Niemeyer internado, sempre lúcido, dizia que precisava voltar ao escritório para trabalhar. Um dia antes de morrer pediu um pastel e um cafezinho. Há dois anos, noutra internação, chegou a compor um samba “Tranquilo com a vida” com o enfermeiro que o atendia, dentro do Centro de Terapia Intensiva. Para ele, as visitas aos hospitais só serviam para atrapalhar o trabalho que ele tinha a fazer.
Eis aí alguns indícios para os meus questionamentos. Enquanto Niemeyer destacava o trabalho como a principal fonte da vida, Fernanda se condoía com o desmantelamento da sua turma. Um já tinha perdido as referências do seu tempo, apesar da inteligência e da história construída, apegou-se a si mesmo, no potencial criativo, que era aquilo que ele podia controlar.

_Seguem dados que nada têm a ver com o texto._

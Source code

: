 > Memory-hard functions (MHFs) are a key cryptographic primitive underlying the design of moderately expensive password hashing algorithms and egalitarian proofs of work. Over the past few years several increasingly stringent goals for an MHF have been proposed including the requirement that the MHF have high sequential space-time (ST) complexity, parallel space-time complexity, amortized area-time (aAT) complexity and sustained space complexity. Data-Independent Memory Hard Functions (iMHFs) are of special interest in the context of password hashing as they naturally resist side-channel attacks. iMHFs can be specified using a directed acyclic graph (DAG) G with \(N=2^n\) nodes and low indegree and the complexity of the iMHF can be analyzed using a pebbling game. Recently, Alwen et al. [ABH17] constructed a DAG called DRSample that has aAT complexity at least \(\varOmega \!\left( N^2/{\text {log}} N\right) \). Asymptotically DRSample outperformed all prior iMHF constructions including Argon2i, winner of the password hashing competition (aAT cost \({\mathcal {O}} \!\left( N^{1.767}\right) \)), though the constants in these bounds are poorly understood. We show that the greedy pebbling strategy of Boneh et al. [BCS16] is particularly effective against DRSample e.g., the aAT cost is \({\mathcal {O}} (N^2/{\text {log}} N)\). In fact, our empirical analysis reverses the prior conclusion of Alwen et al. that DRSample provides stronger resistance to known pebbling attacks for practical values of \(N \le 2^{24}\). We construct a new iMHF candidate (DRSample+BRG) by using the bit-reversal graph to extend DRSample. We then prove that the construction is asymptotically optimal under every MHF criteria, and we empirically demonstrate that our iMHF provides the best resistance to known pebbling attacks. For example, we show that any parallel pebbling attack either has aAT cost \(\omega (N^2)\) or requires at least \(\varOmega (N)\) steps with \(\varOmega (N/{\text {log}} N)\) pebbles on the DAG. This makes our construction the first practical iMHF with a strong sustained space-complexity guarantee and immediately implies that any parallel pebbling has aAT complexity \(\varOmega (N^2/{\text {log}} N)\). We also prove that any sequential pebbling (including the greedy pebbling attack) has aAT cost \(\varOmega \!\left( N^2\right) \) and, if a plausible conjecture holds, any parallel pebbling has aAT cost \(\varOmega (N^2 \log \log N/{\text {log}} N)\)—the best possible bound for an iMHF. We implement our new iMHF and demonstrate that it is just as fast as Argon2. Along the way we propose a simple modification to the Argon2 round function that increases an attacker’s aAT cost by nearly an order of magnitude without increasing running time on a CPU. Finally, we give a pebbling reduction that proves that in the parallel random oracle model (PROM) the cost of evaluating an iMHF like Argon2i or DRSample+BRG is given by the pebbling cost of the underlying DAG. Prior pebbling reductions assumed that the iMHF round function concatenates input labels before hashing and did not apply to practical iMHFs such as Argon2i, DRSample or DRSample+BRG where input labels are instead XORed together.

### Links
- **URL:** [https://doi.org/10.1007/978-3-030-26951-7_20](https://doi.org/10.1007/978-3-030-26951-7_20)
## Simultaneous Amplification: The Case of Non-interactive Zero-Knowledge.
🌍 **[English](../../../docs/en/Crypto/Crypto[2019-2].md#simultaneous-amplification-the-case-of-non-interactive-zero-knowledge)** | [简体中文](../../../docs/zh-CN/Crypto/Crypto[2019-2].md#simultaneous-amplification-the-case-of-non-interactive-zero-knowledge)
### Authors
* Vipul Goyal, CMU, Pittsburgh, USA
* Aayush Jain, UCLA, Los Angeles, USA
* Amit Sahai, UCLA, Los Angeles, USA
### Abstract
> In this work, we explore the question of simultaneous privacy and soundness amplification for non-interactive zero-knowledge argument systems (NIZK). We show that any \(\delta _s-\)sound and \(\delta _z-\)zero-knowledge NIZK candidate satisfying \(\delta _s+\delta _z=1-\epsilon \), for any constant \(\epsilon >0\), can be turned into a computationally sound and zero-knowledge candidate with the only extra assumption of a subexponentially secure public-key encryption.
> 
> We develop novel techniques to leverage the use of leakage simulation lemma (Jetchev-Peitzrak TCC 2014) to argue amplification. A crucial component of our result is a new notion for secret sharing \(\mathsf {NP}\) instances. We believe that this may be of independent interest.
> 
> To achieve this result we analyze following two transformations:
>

A outra, apesar do apego ao trabalho, preocupa-se com o bem que não pode dominar: a continuidade da sua geração.
Os dicionaristas definem “uma geração” como espaço de tempo equivalente a vinte e cinco anos que separa cada um dos graus de uma filiação, mas há quem arrisque afirmar que hoje o intervalo que separa uma geração da outra, por força dos avanços tecnológicos, não passa de sete anos. Sociologicamente, os integrantes de uma geração pertencem à mesma faixa etária, viventes do mesmo período histórico e processo social.
Deve estar certa Fernanda Montenegro ao lamentar a partida antecipada da turma do seu tempo. Ela quer manter viva a vida. Niemeyer mostrou que para viver fora da sua geração é preciso ter a própria história a defender, desde que merecedora.
A vida que nos leva à morte, não nos mata de uma vez, mas a cada membro da nossa geração que se vai. Talvez seja por isso a definição de Oscar Niemeyer: a vida é um sopro.